Dopaminergic transmission and the sleep-wakefulness continuum in man

by Nicholson AN, Pascoe PA
Royal Air Force Institute of Aviation Medicine,
Farnborough, Hampshire, U.K.
Neuropharmacology 1990 Apr; 29(4):411-7


Modulation of dopaminergic transmission on daytime alertness and performance and on nocturnal sleep were studied in man using 30, 60 and 90 mg pemoline, a dopamimetic drug, and 2, 4 and 6 mg pimozide, a dopamine receptor antagonist.

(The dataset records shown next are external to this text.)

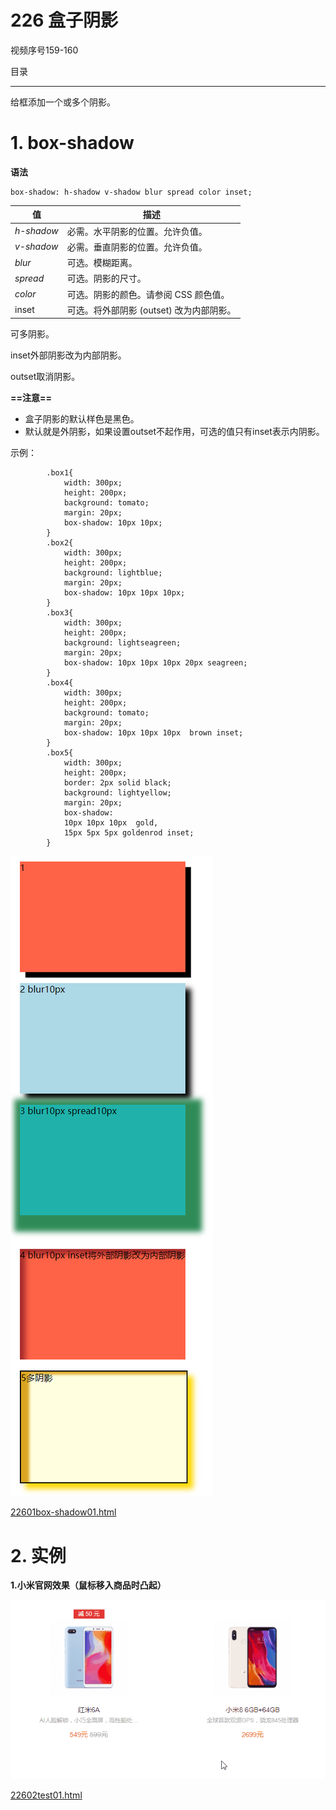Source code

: # 226 盒子阴影

视频序号159-160

目录



***

给框添加一个或多个阴影。

# 1. box-shadow

**语法**

```
box-shadow: h-shadow v-shadow blur spread color inset;
```

| 值         | 描述                                     |
| ---------- | ---------------------------------------- |
| *h-shadow* | 必需。水平阴影的位置。允许负值。         |
| *v-shadow* | 必需。垂直阴影的位置。允许负值。         |
| *blur*     | 可选。模糊距离。                         |
| *spread*   | 可选。阴影的尺寸。                       |
| *color*    | 可选。阴影的颜色。请参阅 CSS 颜色值。    |
| inset      | 可选。将外部阴影 (outset) 改为内部阴影。 |

可多阴影。

inset外部阴影改为内部阴影。

outset取消阴影。

**==注意==**

* 盒子阴影的默认样色是黑色。
* 默认就是外阴影，如果设置outset不起作用，可选的值只有inset表示内阴影。

示例：

```
        .box1{
            width: 300px;
            height: 200px;
            background: tomato;
            margin: 20px;
            box-shadow: 10px 10px;
        }
        .box2{
            width: 300px;
            height: 200px;
            background: lightblue;
            margin: 20px;
            box-shadow: 10px 10px 10px;
        }
        .box3{
            width: 300px;
            height: 200px;
            background: lightseagreen;
            margin: 20px;
            box-shadow: 10px 10px 10px 20px seagreen;
        }
        .box4{
            width: 300px;
            height: 200px;
            background: tomato;
            margin: 20px;
            box-shadow: 10px 10px 10px  brown inset;
        }
        .box5{
            width: 300px;
            height: 200px;
            border: 2px solid black;
            background: lightyellow;
            margin: 20px;
            box-shadow: 
            10px 10px 10px  gold,
            15px 5px 5px goldenrod inset;
        }
```

![2260101](img/2260101.png)

 [22601box-shadow01.html](22601box-shadow01.html) 



# 2. 实例

**1.小米官网效果（鼠标移入商品时凸起）**

![2260201](img/2260201.gif)

 [22602test01.html](22602test01.html)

Pemoline lengthened daytime sleep latencies and improved attention, and increased wakefulness during nocturnal sleep. Rapid eye movement (REM) sleep was reduced with 90 mg pemoline, but this was due entirely to increased wakefulness. Pimozide had little effect on overnight sleep, but increased the tendency to fall asleep and impaired performance during the day. These studies suggest that the effects of certain drugs which modulate the activity of neurotransmitters, involved in the control of sleep and wakefulness, may be related to the inherent level of activity of the central nervous system. Modulation of the dopaminergic system can have a profound influence on the manifestation of wakefulness and vigilance, but is unlikely to modify directly the elaboration of REM sleep in man.